#### About this exercise
Repeat the listing below in full, exactly.
++++++++
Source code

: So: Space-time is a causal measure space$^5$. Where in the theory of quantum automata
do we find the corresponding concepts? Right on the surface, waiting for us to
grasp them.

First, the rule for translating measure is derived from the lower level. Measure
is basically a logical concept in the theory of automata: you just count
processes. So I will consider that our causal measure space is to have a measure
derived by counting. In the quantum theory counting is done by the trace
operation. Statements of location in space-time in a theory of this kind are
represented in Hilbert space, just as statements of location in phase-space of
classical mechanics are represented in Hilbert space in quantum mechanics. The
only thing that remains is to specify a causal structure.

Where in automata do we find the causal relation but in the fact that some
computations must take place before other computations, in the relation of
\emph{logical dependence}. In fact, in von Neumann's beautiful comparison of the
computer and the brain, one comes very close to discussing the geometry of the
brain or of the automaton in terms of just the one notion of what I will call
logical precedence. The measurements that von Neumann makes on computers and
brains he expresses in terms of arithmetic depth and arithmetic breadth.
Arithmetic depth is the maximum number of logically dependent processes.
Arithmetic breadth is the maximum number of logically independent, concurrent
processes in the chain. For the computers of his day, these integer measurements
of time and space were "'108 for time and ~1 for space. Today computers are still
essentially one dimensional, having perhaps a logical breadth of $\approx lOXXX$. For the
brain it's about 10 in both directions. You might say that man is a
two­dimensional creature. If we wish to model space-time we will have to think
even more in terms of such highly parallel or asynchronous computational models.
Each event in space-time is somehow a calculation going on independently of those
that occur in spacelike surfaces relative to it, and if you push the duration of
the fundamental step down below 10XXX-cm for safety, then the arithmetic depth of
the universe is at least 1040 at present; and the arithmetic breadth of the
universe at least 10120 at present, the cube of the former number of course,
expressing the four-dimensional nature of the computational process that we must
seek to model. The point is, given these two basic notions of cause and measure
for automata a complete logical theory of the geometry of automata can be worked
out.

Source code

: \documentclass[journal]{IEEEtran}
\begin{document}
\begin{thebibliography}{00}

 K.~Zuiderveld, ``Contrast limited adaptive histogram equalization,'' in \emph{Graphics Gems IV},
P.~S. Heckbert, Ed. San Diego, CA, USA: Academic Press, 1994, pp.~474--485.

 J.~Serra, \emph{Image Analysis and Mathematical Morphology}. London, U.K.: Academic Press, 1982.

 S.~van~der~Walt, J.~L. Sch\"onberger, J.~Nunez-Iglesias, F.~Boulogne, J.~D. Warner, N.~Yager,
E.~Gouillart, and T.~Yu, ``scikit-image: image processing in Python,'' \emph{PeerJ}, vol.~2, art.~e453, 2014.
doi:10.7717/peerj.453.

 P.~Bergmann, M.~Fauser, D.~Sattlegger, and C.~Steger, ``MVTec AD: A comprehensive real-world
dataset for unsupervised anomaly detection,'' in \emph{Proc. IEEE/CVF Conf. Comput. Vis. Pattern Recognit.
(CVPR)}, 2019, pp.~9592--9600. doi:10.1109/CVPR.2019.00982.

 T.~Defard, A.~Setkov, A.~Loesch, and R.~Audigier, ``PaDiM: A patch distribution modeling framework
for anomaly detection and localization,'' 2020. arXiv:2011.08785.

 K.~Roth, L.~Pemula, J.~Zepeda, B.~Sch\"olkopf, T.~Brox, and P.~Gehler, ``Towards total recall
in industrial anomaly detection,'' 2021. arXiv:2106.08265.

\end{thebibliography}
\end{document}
++++++++
#### Reply
Source code

: So: Space-time is a causal measure space$^5$. Where in the theory of quantum automata
do we find the corresponding concepts? Right on the surface, waiting for us to
grasp them.

First, the rule for translating measure is derived from the lower level. Measure
is basically a logical concept in the theory of automata: you just count
processes. So I will consider that our causal measure space is to have a measure
derived by counting. In the quantum theory counting is done by the trace
operation. Statements of location in space-time in a theory of this kind are
represented in Hilbert space, just as statements of location in phase-space of
classical mechanics are represented in Hilbert space in quantum mechanics. The
only thing that remains is to specify a causal structure.

Where in automata do we find the causal relation but in the fact that some
computations must take place before other computations, in the relation of
\emph{logical dependence}. In fact, in von Neumann's beautiful comparison of the
computer and the brain, one comes very close to discussing the geometry of the
brain or of the automaton in terms of just the one notion of what I will call
logical precedence. The measurements that von Neumann makes on computers and
brains he expresses in terms of arithmetic depth and arithmetic breadth.
Arithmetic depth is the maximum number of logically dependent processes.
Arithmetic breadth is the maximum number of logically independent, concurrent
processes in the chain. For the computers of his day, these integer measurements
of time and space were "'108 for time and ~1 for space. Today computers are still
essentially one dimensional, having perhaps a logical breadth of $\approx lOXXX$. For the
brain it's about 10 in both directions. You might say that man is a
two­dimensional creature. If we wish to model space-time we will have to think
even more in terms of such highly parallel or asynchronous computational models.
Each event in space-time is somehow a calculation going on independently of those
that occur in spacelike surfaces relative to it, and if you push the duration of
the fundamental step down below 10XXX-cm for safety, then the arithmetic depth of
the universe is at least 1040 at present; and the arithmetic breadth of the
universe at least 10120 at present, the cube of the former number of course,
expressing the four-dimensional nature of the computational process that we must
seek to model. The point is, given these two basic notions of cause and measure
for automata a complete logical theory of the geometry of automata can be worked
out.

Source code

: \documentclass[journal]{IEEEtran}
\begin{document}
\begin{thebibliography}{00}

 K.~Zuiderveld, ``Contrast limited adaptive histogram equalization,'' in \emph{Graphics Gems IV},
P.~S. Heckbert, Ed. San Diego, CA, USA: Academic Press, 1994, pp.~474--485.

 J.~Serra, \emph{Image Analysis and Mathematical Morphology}. London, U.K.: Academic Press, 1982.

 S.~van~der~Walt, J.~L. Sch\"onberger, J.~Nunez-Iglesias, F.~Boulogne, J.~D. Warner, N.~Yager,
E.~Gouillart, and T.~Yu, ``scikit-image: image processing in Python,'' \emph{PeerJ}, vol.~2, art.~e453, 2014.
doi:10.7717/peerj.453.

 P.~Bergmann, M.~Fauser, D.~Sattlegger, and C.~Steger, ``MVTec AD: A comprehensive real-world
dataset for unsupervised anomaly detection,'' in \emph{Proc. IEEE/CVF Conf. Comput. Vis. Pattern Recognit.
(CVPR)}, 2019, pp.~9592--9600. doi:10.1109/CVPR.2019.00982.

 T.~Defard, A.~Setkov, A.~Loesch, and R.~Audigier, ``PaDiM: A patch distribution modeling framework
for anomaly detection and localization,'' 2020. arXiv:2011.08785.

 K.~Roth, L.~Pemula, J.~Zepeda, B.~Sch\"olkopf, T.~Brox, and P.~Gehler, ``Towards total recall
in industrial anomaly detection,'' 2021. arXiv:2106.08265.

\end{thebibliography}
\end{document}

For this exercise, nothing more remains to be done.